*** DATA IN THIS EXERCISE Section Begins ***

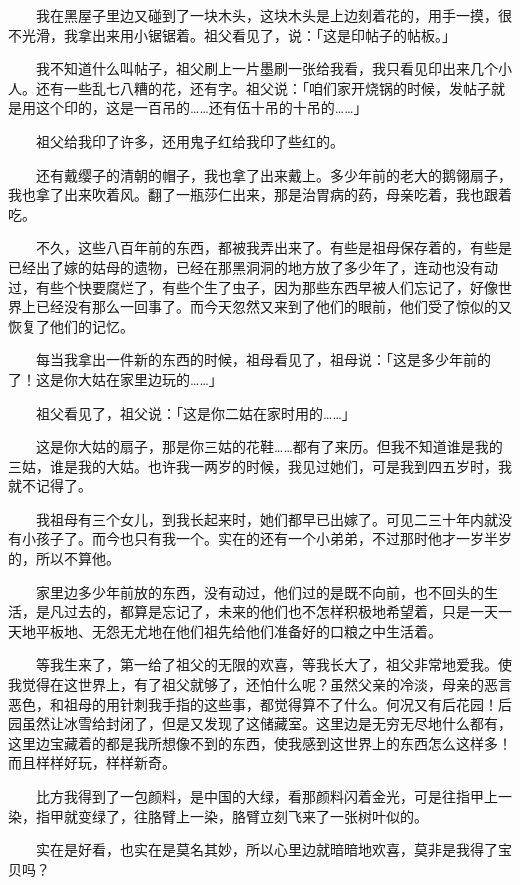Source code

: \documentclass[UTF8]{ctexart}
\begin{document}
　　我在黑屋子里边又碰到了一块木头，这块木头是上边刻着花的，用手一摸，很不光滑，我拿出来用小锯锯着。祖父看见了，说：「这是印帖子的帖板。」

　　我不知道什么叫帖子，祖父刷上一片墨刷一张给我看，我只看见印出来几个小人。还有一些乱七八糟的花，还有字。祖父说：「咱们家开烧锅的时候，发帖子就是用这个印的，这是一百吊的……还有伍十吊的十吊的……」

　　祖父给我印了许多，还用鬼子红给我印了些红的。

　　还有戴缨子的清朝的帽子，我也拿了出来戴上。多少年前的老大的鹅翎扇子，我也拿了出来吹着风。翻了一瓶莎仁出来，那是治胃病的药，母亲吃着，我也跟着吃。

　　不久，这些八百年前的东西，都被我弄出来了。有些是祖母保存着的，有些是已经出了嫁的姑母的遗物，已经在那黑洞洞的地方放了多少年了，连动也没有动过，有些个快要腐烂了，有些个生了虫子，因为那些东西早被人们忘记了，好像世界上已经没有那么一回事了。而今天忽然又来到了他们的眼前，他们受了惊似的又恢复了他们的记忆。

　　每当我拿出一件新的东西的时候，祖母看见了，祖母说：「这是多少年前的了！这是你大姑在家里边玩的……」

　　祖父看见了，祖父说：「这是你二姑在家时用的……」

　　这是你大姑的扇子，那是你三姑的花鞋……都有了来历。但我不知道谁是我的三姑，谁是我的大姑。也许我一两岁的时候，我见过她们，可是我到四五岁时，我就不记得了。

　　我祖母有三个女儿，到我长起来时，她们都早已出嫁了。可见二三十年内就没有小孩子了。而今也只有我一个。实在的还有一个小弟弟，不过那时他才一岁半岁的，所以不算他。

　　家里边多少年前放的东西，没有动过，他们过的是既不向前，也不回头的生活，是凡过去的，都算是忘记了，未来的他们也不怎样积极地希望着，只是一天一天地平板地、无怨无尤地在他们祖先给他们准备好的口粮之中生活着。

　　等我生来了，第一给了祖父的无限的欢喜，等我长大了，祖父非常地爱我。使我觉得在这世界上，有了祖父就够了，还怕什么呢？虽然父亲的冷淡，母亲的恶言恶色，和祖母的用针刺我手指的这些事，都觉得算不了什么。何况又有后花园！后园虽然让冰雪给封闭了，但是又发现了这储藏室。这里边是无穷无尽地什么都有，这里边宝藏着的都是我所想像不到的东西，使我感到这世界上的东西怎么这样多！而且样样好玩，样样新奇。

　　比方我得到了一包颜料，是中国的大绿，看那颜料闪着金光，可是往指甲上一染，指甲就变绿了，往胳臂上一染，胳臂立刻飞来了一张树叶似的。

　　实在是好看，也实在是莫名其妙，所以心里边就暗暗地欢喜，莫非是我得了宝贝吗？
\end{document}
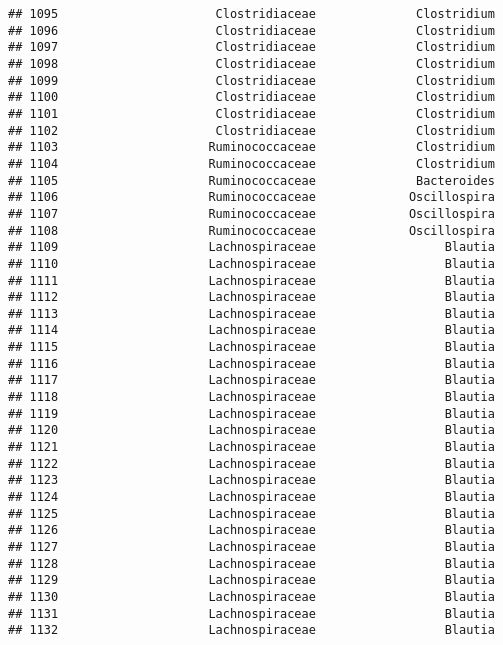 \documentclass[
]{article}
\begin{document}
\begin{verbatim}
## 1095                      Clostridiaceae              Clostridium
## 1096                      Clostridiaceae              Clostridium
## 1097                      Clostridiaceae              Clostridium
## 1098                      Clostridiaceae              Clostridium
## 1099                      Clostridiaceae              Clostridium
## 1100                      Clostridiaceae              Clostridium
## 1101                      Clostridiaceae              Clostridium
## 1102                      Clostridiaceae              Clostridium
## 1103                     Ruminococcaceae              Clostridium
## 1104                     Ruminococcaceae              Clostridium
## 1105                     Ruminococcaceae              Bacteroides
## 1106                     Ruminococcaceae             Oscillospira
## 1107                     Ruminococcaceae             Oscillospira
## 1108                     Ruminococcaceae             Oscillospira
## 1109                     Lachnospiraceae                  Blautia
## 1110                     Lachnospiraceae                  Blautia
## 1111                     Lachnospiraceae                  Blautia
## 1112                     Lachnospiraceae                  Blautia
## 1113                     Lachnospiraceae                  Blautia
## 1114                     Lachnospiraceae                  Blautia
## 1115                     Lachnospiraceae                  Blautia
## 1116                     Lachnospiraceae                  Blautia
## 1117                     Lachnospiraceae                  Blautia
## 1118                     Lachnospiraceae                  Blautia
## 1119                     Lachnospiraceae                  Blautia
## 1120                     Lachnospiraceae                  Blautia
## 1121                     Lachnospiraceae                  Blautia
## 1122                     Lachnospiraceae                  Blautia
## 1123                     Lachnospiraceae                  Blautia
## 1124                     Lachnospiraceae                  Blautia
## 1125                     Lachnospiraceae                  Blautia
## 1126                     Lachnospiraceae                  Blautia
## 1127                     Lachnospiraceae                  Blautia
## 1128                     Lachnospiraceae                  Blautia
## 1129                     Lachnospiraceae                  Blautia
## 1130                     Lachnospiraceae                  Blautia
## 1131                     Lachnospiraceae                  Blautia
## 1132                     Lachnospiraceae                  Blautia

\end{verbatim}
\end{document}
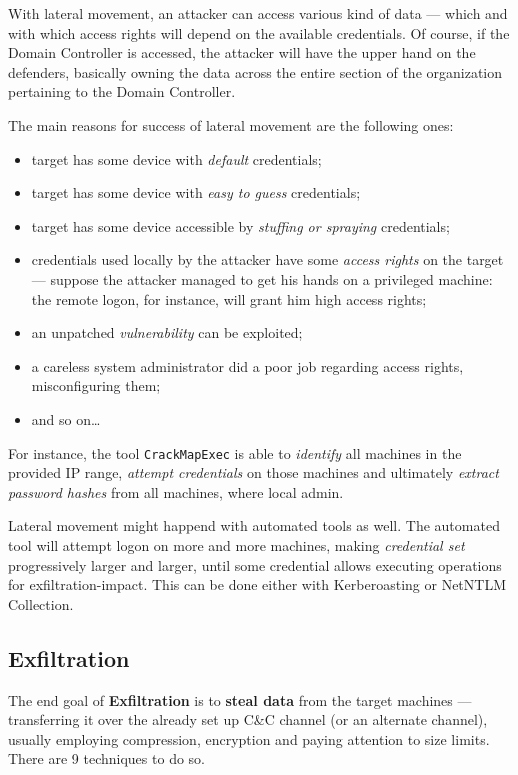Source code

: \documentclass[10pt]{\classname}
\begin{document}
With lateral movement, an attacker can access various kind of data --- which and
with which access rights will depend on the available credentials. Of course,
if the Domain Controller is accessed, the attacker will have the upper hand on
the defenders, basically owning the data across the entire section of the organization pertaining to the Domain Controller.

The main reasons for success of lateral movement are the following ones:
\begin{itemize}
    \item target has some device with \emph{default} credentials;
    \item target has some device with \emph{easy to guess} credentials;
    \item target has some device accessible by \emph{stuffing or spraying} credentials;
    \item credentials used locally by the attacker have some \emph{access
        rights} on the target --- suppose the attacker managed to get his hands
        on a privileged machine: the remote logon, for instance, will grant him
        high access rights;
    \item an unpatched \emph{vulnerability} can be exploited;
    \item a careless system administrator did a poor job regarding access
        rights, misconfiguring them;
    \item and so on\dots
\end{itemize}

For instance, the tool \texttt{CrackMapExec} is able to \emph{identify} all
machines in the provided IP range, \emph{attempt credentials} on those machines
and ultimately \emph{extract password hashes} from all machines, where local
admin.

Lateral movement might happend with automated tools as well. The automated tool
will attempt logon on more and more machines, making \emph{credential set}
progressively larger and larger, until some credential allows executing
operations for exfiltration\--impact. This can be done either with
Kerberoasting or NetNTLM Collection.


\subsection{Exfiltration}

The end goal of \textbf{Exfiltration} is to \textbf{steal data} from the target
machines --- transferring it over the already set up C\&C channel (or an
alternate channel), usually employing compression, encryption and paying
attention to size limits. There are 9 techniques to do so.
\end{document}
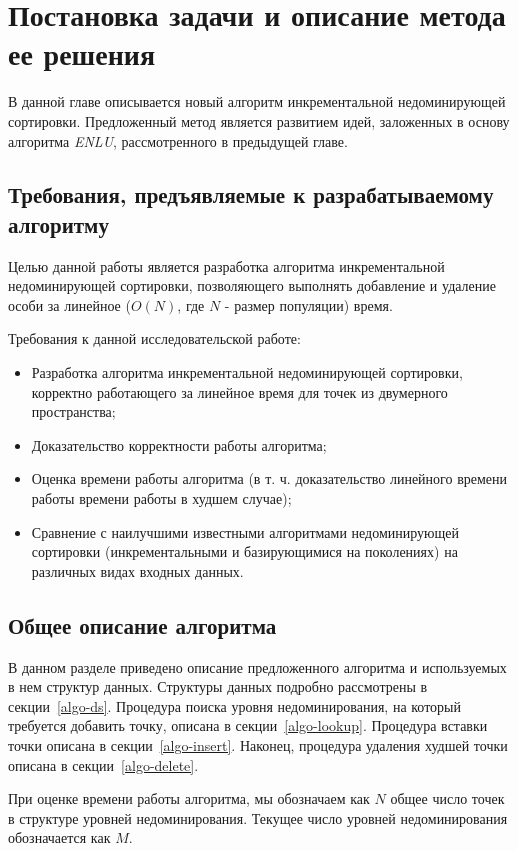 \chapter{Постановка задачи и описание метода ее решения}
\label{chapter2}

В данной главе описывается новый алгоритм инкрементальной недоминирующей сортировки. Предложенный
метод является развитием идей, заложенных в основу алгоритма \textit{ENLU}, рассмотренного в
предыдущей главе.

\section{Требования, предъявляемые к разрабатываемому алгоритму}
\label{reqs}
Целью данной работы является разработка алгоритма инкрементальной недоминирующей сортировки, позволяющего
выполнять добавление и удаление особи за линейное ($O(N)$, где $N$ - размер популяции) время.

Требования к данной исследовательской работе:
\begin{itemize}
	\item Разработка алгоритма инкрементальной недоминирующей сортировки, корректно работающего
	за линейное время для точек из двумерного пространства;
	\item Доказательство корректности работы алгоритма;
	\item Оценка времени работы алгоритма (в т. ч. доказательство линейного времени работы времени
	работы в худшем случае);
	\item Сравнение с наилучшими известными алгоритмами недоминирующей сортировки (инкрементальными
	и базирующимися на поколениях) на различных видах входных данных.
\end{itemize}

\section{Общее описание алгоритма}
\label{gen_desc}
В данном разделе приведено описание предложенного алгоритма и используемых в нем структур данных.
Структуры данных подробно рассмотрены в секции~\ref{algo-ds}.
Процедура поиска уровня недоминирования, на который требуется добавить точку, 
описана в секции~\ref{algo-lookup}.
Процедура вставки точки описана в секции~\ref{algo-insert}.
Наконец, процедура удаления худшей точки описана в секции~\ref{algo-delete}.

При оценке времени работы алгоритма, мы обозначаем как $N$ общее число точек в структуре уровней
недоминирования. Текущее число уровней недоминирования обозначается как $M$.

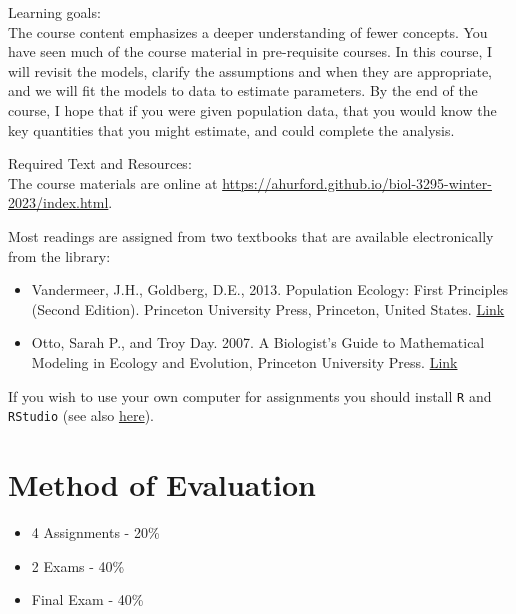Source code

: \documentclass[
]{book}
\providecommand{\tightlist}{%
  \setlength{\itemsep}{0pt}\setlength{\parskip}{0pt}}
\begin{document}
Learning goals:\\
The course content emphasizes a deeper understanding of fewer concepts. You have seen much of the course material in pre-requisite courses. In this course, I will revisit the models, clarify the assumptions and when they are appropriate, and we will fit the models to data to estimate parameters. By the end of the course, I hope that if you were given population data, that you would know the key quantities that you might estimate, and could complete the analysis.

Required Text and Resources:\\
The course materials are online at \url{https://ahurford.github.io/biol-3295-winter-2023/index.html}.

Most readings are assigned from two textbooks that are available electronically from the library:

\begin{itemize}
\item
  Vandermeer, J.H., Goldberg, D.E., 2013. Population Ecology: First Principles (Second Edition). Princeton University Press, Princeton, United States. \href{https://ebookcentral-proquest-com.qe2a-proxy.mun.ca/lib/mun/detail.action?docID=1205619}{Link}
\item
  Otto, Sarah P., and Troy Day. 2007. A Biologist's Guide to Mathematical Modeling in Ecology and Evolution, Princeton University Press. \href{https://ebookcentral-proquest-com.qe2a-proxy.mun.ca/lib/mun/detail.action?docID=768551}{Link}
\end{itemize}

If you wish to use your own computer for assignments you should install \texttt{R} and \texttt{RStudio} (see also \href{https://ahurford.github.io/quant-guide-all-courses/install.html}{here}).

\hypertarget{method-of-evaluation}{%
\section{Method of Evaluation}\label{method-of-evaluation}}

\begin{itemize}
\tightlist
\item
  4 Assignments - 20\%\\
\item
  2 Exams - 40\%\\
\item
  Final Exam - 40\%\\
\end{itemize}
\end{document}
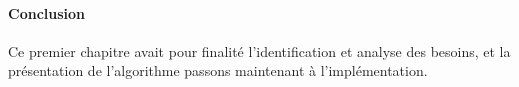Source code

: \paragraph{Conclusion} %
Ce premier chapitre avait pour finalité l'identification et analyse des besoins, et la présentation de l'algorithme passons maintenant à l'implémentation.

*** DATA IN THIS EXERCISE Section Ends ***

◆ TASK STATEMENT:
Write out again exactly the lines from the start of the data above through the line containing "比方我得到了一包颜料，是中国", inclusive, excluding any pictures.

◆ TASK RESPONSE:
Source code

: \documentclass[UTF8]{ctexart}
\begin{document}
　　我在黑屋子里边又碰到了一块木头，这块木头是上边刻着花的，用手一摸，很不光滑，我拿出来用小锯锯着。祖父看见了，说：「这是印帖子的帖板。」

　　我不知道什么叫帖子，祖父刷上一片墨刷一张给我看，我只看见印出来几个小人。还有一些乱七八糟的花，还有字。祖父说：「咱们家开烧锅的时候，发帖子就是用这个印的，这是一百吊的……还有伍十吊的十吊的……」

　　祖父给我印了许多，还用鬼子红给我印了些红的。

　　还有戴缨子的清朝的帽子，我也拿了出来戴上。多少年前的老大的鹅翎扇子，我也拿了出来吹着风。翻了一瓶莎仁出来，那是治胃病的药，母亲吃着，我也跟着吃。

　　不久，这些八百年前的东西，都被我弄出来了。有些是祖母保存着的，有些是已经出了嫁的姑母的遗物，已经在那黑洞洞的地方放了多少年了，连动也没有动过，有些个快要腐烂了，有些个生了虫子，因为那些东西早被人们忘记了，好像世界上已经没有那么一回事了。而今天忽然又来到了他们的眼前，他们受了惊似的又恢复了他们的记忆。

　　每当我拿出一件新的东西的时候，祖母看见了，祖母说：「这是多少年前的了！这是你大姑在家里边玩的……」

　　祖父看见了，祖父说：「这是你二姑在家时用的……」

　　这是你大姑的扇子，那是你三姑的花鞋……都有了来历。但我不知道谁是我的三姑，谁是我的大姑。也许我一两岁的时候，我见过她们，可是我到四五岁时，我就不记得了。

　　我祖母有三个女儿，到我长起来时，她们都早已出嫁了。可见二三十年内就没有小孩子了。而今也只有我一个。实在的还有一个小弟弟，不过那时他才一岁半岁的，所以不算他。

　　家里边多少年前放的东西，没有动过，他们过的是既不向前，也不回头的生活，是凡过去的，都算是忘记了，未来的他们也不怎样积极地希望着，只是一天一天地平板地、无怨无尤地在他们祖先给他们准备好的口粮之中生活着。

　　等我生来了，第一给了祖父的无限的欢喜，等我长大了，祖父非常地爱我。使我觉得在这世界上，有了祖父就够了，还怕什么呢？虽然父亲的冷淡，母亲的恶言恶色，和祖母的用针刺我手指的这些事，都觉得算不了什么。何况又有后花园！后园虽然让冰雪给封闭了，但是又发现了这储藏室。这里边是无穷无尽地什么都有，这里边宝藏着的都是我所想像不到的东西，使我感到这世界上的东西怎么这样多！而且样样好玩，样样新奇。

　　比方我得到了一包颜料，是中国的大绿，看那颜料闪着金光，可是往指甲上一染，指甲就变绿了，往胳臂上一染，胳臂立刻飞来了一张树叶似的。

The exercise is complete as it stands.